The second part of the PERF benefit is the Annuity Savings Account (ASA). It supplements your pension benefit at retirement. It is an important way to boost your retirement savings. If you leave covered employment before you qualify for a retirement benefit, you may withdraw your ASA.
The ASA has two types of contributions – mandatory and voluntary. The mandatory part can be paid by the employer, the employee, or shared by both. The voluntary part is optional and available to you if you work for an employer who participates in the voluntary contributions program.
State law requires that 3 percent of your gross wages (regular and overtime pay) must be contributed to fund your ASA.
If you work for the State, a quasi-governmental agency, or a university, the 3 percent is paid by your employer before taxes are calculated on your wages.
For all other employers, the 3 percent may be deducted from your paycheck, or paid by your employer. The employer makes this choice, and may change it at any time.
Whether paid by you or your employer, the mandatory contribution benefits each member of the fund. It is sent to PERF and deposited in your ASA.
Not vested and vested for the purpose of determining non-taxable recovery is defined in the Important Terms section of this document.
If you are not vested when you withdraw your ASA, the non-taxable benefit is paid to you in a lump sum or in some cases, you can roll over the non-taxable amount. If you are vested at withdrawal, IRS regulations require that part of your non-taxable benefit must be recovered over the life of the pension. Part of each monthly pension payment will be non-taxable until your entire post-tax contribution amount is recovered. Additional information can be found in the Taxation on the ASA section in this document.
|You are vested in the ASA immediately and contributions are credited to your individual account. You can only withdraw money from your ASA when you end PERF-covered employment or at retirement. If you are re-employed in a PERF- or TRF-covered position within 30 days from when you ended service, you will not qualify for a distribution. You do not qualify for a distribution from PERF if you are an active member in TRF or vice-versa. If you are no longer in a PERF- or TRF-covered position but still work with the same employer, you cannot take a withdrawal until you end service with your employer. Part-time employment does not count as ending service. YOU CANNOT TAKE A LOAN AGAINST YOUR ASA. You must end service in order to withdraw your funds.|
Voluntary contributions to the ASA are made through a payroll deduction with your employer. You may make additional contributions to your ASA if your employer allows a payroll deduction. The employer can make this decision at any time, and may also stop at any time. The maximum for all types of voluntary contributions is 10 percent of your gross wages in addition to the 3 percent mandatory contribution.
Post-Tax Voluntary Contributions
When you make after-tax voluntary contributions, federal, state and Social Security taxes are withheld. Your take home pay will be reduced by the total amount contributed. Since these funds have already been taxed, they are non-taxable. Please note that any income or interest earned on these funds is still taxable.
If you are not vested at the time of distribution, the non-taxable benefit is paid to you in a lump sum or in some cases, you can roll over the non-taxable amount. If you are vested at the time of distribution, IRS regulations require that part of your non-taxable benefit must be recovered over the life of the pension.
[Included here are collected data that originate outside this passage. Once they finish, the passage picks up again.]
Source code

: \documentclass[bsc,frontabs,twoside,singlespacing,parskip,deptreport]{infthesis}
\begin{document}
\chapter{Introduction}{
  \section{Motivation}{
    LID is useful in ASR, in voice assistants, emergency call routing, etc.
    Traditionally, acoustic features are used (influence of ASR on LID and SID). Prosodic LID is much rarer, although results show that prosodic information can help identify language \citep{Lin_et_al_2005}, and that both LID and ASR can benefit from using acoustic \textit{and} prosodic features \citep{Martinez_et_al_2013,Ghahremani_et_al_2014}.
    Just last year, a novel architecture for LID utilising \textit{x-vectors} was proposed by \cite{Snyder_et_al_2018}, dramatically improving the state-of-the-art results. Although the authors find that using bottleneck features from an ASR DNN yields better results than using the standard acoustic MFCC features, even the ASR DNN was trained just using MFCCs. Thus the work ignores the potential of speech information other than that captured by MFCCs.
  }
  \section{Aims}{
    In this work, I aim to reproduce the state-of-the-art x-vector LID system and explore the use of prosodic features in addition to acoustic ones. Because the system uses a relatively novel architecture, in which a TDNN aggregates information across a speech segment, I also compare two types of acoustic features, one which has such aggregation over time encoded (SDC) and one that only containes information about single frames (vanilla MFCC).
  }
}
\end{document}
Part of each monthly pension payment will be non-taxable until your entire post-tax contribution amount has been recovered.
In order for you to make after-tax voluntary contributions, your employer must agree to deduct the amount requested (up to 10 percent). That money is sent to PERF. You can stop making post-tax contributions or change the amount deducted at any time.
Pre-Tax Voluntary Contributions
The IRS allows PERF to accept voluntary contributions on a pre-tax basis.
Carefully consider all the conditions and impacts of pre-tax contributions. Your ability to make changes later is severely restricted.
The conditions that apply to pre-tax contributions include:
More details on this option are available here.
PERF allows you to manage your retirement benefits with self-directed investment options for your ASA. You may decide how to invest the mandatory and voluntary contributions in your ASA in one or more of the eight funds available through PERF:
You may select from these options for the first time when you enroll in PERF. You can also log in to your online member account to make your investment choices. If you don’t have a computer, call (888) 286-3544 Monday through Friday from 8 a.m. to 8 p.m. EST, to speak to a customer service representative.
If you don’t make these choices, all ASA contributions will automatically be invested in a target date fund based on the year you will turn 65.
You can view daily valuations of your ASA account and make daily changes to your investment choices. The valuation of your ASA account includes a deduction of investment costs.
You may invest your ASA account (present balance and future contributions) in any or all of the investments in at least one percent amounts. You may also invest your balance and new contributions separately. This means you can direct both current and future money, or direct future contributions only. Our investment options have grown as the INPRS Board of Trustees adds new investment choices to the PERF portfolio.
Quarterly member statements are now electronic. Log on to your online account to see your quarterly statement with your account balance and earnings.
If you want a paper statement mailed to your home, log on to your online account. Select the Personal Information tab, Communications, E-mail Address, and then Communications Preferences. Or, you can download the Annuity Savings Account (ASA) Quarterly Member Statement Opt-In form here.
Your statements are available as long as you have money in your ASA. This is true even if you no longer work in a PERF-covered position.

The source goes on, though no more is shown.